It is a special honor for me to be asked to give this keynote address today, because I feel I have a personal tie to Model UN Conferences in Istanbul.  When my daughter was a high school student at the American School of Paris, she attended a model UN conference in Istanbul.  And, in coming to Istanbul as a student she was following in the footsteps of her mother:  I came here for the first time as a university student during my Junior Year Abroad program in Lebanon many decades ago.  One of the reasons that I always encourage students to take advantage of opportunities for foreign study is that I know what an impact it can have.  In my case, it led me to choose diplomacy as a career.  

In my almost 30 years as a diplomat I have had the opportunity to serve in very interesting countries and to deal with a broad range of issues --  including terrorism, non-proliferation, Middle East peace, Transatlantic security --- I could go on,  the list is long.  By chance I’ve lived through fairly historic developments:  When I started my assignment in Moscow in 1990, Moscow was the capital of the Soviet Union.  Halfway through my tour, the Soviet Union ceased to exist, and Moscow become the capital of the Russian Federation.  But, one constant over the years has been the importance of the United Nations.  This was particularly clear during my many years serving in countries that are Permanent members of the Security Council.  In those countries, a significant portion of our bilateral discussions are actually dealing with issues we are working together on as Permanent Members of the Security Council.  But, enough of my reminiscing.  What I would like to share with you today are some thoughts on the United States’ view of the United Nations.

The history of the United Nations and the history of American foreign policy in the 20th century are inextricably intertwined, and will continue to be in the 21st century, as long as the United Nations lives up to the ideals upon which it was founded:  freedom, democracy, peace, security, human rights, and prosperity for all people.

The concept of creating a global organization of member states dedicated to preserving international peace through collective security increased in popularity during World War I.  The bloodshed of the “Great War” persuaded President Woodrow Wilson, and a number of other American and international leaders, to seek the creation of an international forum in which conflicts could be resolved peacefully.  The 1919 Treaty of Versailles that ended World War I contained a framework for a League of Nations, intended to maintain peace and stability.  However, despite Wilson’s efforts to gain the domestic support of political leaders and the American public, he was unable to convince the United States Senate to approve U.S. membership in the League.  This was due to strong isolationist sentiment and partisan conflicts.  After considering membership in the League with reservations, the Senate ultimately prevented the United States from joining.  The absence of the United States weakened the League, as did its efforts to resolve disputes by the widespread economic crises of the 1930s, its inability to compel states to abide by its decisions, and its requirement that many decisions – including those involving a response to aggression – be decided unanimously. 

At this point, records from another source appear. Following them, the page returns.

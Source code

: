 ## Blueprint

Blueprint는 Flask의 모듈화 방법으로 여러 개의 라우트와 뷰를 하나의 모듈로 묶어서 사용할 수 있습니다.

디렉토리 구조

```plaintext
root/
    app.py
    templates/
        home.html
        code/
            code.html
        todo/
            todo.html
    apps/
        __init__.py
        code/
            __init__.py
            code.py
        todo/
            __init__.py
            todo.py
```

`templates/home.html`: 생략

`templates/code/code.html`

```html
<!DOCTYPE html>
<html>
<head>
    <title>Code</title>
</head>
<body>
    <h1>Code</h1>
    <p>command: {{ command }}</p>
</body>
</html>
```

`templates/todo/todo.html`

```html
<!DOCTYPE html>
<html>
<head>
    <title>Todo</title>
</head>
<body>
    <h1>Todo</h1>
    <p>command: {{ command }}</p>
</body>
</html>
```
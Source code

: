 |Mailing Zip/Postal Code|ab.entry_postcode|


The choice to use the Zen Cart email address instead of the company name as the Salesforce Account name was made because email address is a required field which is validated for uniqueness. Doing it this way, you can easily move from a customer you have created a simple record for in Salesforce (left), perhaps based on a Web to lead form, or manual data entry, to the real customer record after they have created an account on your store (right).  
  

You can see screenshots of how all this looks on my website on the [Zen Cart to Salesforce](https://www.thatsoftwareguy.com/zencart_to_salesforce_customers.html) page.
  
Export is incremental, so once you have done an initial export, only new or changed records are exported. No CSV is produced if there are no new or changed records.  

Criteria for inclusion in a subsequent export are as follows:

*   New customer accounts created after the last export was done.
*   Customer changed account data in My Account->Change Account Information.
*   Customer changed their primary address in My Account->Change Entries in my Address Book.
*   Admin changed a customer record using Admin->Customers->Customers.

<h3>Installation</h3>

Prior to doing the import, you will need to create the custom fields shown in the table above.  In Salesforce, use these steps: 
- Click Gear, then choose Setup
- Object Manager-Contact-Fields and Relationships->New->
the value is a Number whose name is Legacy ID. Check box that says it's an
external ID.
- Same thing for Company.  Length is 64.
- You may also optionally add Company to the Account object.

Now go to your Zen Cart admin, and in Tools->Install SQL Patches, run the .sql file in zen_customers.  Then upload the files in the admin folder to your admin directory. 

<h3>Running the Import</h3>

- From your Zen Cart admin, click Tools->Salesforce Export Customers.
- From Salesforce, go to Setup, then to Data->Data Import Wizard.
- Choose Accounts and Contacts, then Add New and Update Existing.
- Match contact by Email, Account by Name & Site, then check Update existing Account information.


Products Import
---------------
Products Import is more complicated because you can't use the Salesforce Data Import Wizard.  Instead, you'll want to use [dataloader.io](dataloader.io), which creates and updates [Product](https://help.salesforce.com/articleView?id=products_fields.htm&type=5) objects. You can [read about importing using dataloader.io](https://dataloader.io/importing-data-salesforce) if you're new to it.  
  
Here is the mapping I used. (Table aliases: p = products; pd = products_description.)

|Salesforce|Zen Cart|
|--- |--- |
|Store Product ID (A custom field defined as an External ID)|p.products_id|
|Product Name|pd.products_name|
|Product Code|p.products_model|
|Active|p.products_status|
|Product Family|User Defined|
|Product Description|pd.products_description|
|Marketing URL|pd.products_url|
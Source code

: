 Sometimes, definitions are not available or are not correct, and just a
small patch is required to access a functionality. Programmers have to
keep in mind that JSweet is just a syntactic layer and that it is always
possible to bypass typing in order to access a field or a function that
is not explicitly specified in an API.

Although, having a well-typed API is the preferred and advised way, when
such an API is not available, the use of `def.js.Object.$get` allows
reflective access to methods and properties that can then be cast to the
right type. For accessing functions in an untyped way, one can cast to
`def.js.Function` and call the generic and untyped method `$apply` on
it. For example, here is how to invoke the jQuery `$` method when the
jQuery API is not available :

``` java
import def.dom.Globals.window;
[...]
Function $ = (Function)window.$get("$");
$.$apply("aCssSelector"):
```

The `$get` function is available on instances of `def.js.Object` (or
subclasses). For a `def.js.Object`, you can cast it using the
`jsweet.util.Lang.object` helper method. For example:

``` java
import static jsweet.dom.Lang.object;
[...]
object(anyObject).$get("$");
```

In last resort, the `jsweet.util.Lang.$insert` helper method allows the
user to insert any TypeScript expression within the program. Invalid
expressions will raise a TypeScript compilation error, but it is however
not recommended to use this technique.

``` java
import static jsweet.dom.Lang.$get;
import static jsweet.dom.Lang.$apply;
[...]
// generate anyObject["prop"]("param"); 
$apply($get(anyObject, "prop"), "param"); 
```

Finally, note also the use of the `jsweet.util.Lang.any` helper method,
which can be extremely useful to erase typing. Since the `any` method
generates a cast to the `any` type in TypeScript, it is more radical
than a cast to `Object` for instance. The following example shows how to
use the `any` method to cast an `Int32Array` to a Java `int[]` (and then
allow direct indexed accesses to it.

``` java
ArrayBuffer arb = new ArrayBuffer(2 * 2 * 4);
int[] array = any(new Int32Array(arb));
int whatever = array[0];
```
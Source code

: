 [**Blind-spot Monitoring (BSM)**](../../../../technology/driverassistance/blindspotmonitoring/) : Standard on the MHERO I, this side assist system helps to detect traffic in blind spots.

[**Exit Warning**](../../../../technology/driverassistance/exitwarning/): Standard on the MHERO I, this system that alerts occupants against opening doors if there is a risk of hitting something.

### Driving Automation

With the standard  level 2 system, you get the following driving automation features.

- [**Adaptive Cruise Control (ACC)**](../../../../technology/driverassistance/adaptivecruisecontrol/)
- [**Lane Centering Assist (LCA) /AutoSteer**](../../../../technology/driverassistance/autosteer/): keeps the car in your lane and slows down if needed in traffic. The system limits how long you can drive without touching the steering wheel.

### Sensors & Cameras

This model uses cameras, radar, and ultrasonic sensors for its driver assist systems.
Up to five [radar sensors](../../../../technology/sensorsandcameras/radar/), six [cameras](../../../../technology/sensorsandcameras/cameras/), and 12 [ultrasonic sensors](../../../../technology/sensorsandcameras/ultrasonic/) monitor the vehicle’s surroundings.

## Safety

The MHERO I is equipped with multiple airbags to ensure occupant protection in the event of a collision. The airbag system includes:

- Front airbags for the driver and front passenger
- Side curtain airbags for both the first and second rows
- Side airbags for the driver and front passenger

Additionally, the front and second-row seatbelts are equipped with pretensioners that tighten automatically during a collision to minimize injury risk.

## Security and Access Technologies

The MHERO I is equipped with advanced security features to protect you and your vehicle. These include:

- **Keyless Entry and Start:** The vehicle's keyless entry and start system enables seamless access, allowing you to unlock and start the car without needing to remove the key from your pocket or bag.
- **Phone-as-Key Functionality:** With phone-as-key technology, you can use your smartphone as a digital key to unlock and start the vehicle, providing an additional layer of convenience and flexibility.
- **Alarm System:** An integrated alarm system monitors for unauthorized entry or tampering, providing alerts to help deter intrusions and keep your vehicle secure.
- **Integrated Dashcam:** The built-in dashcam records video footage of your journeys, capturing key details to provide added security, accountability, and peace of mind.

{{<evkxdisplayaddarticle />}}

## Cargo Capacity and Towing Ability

The League of Nations was unable to prevent the outbreak of the Second World War.  However, many international leaders remained committed to the League’s ideals.  Once World War II began, President Franklin D. Roosevelt determined that U.S. leadership was essential for the creation of another international organization aimed at preserving peace, and his administration engaged in international diplomacy in pursuit of that goal.  He also worked to build domestic support for the concept of the United Nations. 

At the first wartime meeting between British Prime Minister Winston Churchill and President Roosevelt, the Atlantic Conference held off the coast of Newfoundland in August 1941, the United States joined Britain in issuing a joint declaration that became known as the Atlantic Charter.  This pronouncement outlined a vision for a postwar order supported by an effective international organization that would replace the struggling League of Nations.  It was during this meeting that Roosevelt privately suggested to Churchill the name of the future organization:  the United Nations.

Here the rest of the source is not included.